Une petite voix vint lui souffler qu'il n'était pas le parfait pratiquant. Il avait troqué un boulot de vendeur contre celui de chauffeur de taxi – sans vraiment le vouloir mais il pouvait difficilement s'expliquer à ce sujet – tout en reniant les affaires de sa famille. Et, plus que tout, il avait à de multiples reprises eu des relations avec des hommes, ce qui le classait d'office dans la liste des damnés mais il n'avait jamais eu envie d'aller à l'encontre de ce qu'il était. Renier son attirance pour les hommes lui paraissait aussi absurde que l'idée de renier sa foi ; il avait besoin des deux pour être lui-même et il ne comptait pas se cacher derrière des apparences trompeuses. Il avait toujours su qu'il était différent et qu'il en souffrirait, que ce fût à cause de ses croyances ou de ses préférences.

Pourtant, il ne se trouvait pas en Enfer.
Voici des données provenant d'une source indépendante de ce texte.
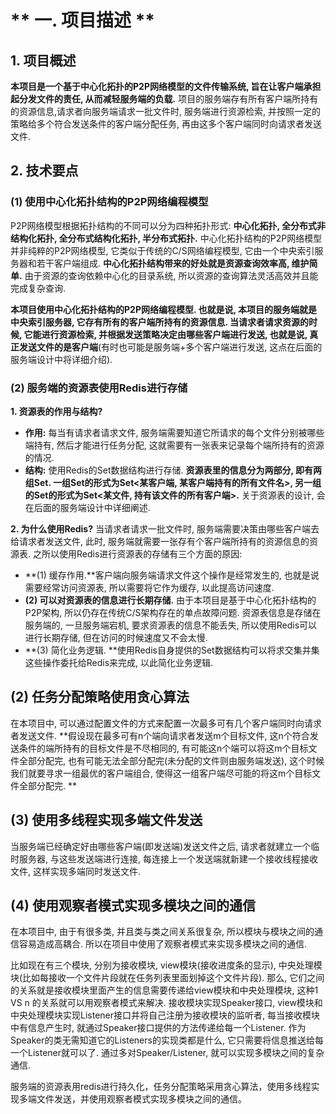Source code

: # ** 一. 项目描述 **

## **1. 项目概述**

**本项目是一个基于中心化拓扑的P2P网络模型的文件传输系统, 旨在让客户端承担起分发文件的责任, 从而减轻服务端的负载.** 项目的服务端存有所有客户端所持有的资源信息,请求者向服务端请求一批文件时, 服务端进行资源检索, 并按照一定的策略给多个符合发送条件的客户端分配任务, 再由这多个客户端同时向请求者发送文件. 

## **2. 技术要点**

### **(1) 使用中心化拓扑结构的P2P网络编程模型**

P2P网络模型根据拓扑结构的不同可以分为四种拓扑形式: **中心化拓扑, 全分布式非结构化拓扑, 全分布式结构化拓扑, 半分布式拓扑.** 
中心化拓扑结构的P2P网络模型并非纯粹的P2P网络模型, 它类似于传统的C/S网络编程模型, 它由一个中央索引服务器和若干客户端组成. **中心化拓扑结构带来的好处就是资源查询效率高, 维护简单.** 由于资源的查询依赖中心化的目录系统, 所以资源的查询算法灵活高效并且能完成复杂查询.

**本项目使用中心化拓扑结构的P2P网络编程模型. 也就是说, 本项目的服务端就是中央索引服务器, 它存有所有的客户端所持有的资源信息. 当请求者请求资源的时候, 它能进行资源检索, 并根据发送策略决定由哪些客户端进行发送, 也就是说, 真正发送文件的是客户端**(有时也可能是服务端+多个客户端进行发送, 这点在后面的服务端设计中将详细介绍).

### **(2) 服务端的资源表使用Redis进行存储**

**1. 资源表的作用与结构?**

- **作用:** 每当有请求者请求文件, 服务端需要知道它所请求的每个文件分别被哪些端持有, 然后才能进行任务分配, 这就需要有一张表来记录每个端所持有的资源的情况. 
- **结构:** 使用Redis的Set数据结构进行存储. **资源表里的信息分为两部分, 即有两组Set. 一组Set的形式为Set&lt;某客户端, 某客户端持有的所有文件名&gt;, 另一组的Set的形式为Set&lt;某文件, 持有该文件的所有客户端&gt;.** 关于资源表的设计, 会在后面的服务端设计中详细阐述.

**2. 为什么使用Redis?**
当请求者请求一批文件时, 服务端需要决策由哪些客户端去给请求者发送文件, 此时, 服务端就需要一张存有个客户端所持有的资源信息的资源表. 之所以使用Redis进行资源表的存储有三个方面的原因:

- **(1) 缓存作用.**客户端向服务端请求文件这个操作是经常发生的, 也就是说需要经常访问资源表, 所以需要将它作为缓存, 以此提高访问速度.
- **(2) 可以对资源表的信息进行长期存储.** 由于本项目是基于中心化拓扑结构的P2P架构, 所以仍存在传统C/S架构存在的单点故障问题. 资源表信息是存储在服务端的, 一旦服务端宕机, 要求资源表的信息不能丢失, 所以使用Redis可以进行长期存储, 但在访问的时候速度又不会太慢.
- **(3) 简化业务逻辑. **使用Redis自身提供的Set数据结构可以将求交集并集这些操作委托给Redis来完成, 以此简化业务逻辑.

## **(2) 任务分配策略使用贪心算法**

在本项目中, 可以通过配置文件的方式来配置一次最多可有几个客户端同时向请求者发送文件. 
**假设现在最多可有n个端向请求者发送m个目标文件, 这n个符合发送条件的端所持有的目标文件是不尽相同的, 有可能这n个端可以将这m个目标文件全部分配完, 也有可能无法全部分配完(未分配的文件则由服务端发送), 这个时候我们就要寻求一组最优的客户端组合, 使得这一组客户端尽可能的将这m个目标文件全部分配完. **

## **(3) 使用多线程实现多端文件发送**

当服务端已经确定好由哪些客户端(即发送端)发送文件之后, 请求者就建立一个临时服务器, 与这些发送端进行连接, 每连接上一个发送端就新建一个接收线程接收文件, 这样实现多端同时发送文件.

## **(4) 使用观察者模式实现多模块之间的通信**

在本项目中, 由于有很多类, 并且类与类之间关系很复杂, 所以模块与模块之间的通信容易造成高耦合. 所以在项目中使用了观察者模式来实现多模块之间的通信.

比如现在有三个模块, 分别为接收模块, view模块(接收进度条的显示), 中央处理模块(比如每接收一个文件片段就在任务列表里面划掉这个文件片段). 那么, 它们之间的关系就是接收模块里面产生的信息需要传递给view模块和中央处理模块, 这种1 VS n 的关系就可以用观察者模式来解决. 接收模块实现Speaker接口, view模块和中央处理模块实现Listener接口并将自己注册为接收模块的监听者, 每当接收模块中有信息产生时, 就通过Speaker接口提供的方法传递给每一个Listener. 作为Speaker的类无需知道它的Listeners的实现类都是什么, 它只需要将信息推送给每一个Listener就可以了. 通过多对Speaker/Listener, 就可以实现多模块之间的复杂通信.

服务端的资源表用redis进行持久化，任务分配策略采用贪心算法，使用多线程实现多端文件发送，并使用观察者模式实现多模块之间的通信。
Il connaissait assez les textes sacrés pour savoir que le feu régnait en maître au Jahannam, accompagné par le râle des suppliciés. Il n'y avait rien de tel à portée de vue, pas le moindre incendie, pas la moindre odeur méphitique, pas le moindre démon venu tourmenter son âme à l'infini. Mais ce paysage banal n'était pas non plus le Jannah, le jardin merveilleux où coulaient quatre ruisseaux, où les richesses étincelaient, où la vie sur terre était récompensée. Nulle pierre précieuse ne brillait sur les arbres que Salim apercevait, nul échanson n'intervenait pour lui tendre enfin une coupe destinée à rassasier sa nouvelle soif d'éternité.

« Soit le bienvenu, Salim, l'accueillit une voix féminine. »

Enveloppée d'une robe de ténèbres, une femme lui faisait face, un sourire étiré sur ses lèvres, une torche à la main. Il ne l'avait pas vue quelques secondes plus tôt alors qu'il fixait l'endroit où elle se tenait désormais et il se demanda s'il n'était pas en train de perdre l'esprit. Mais en étant mort, il pouvait difficilement être touché par une quelconque folie.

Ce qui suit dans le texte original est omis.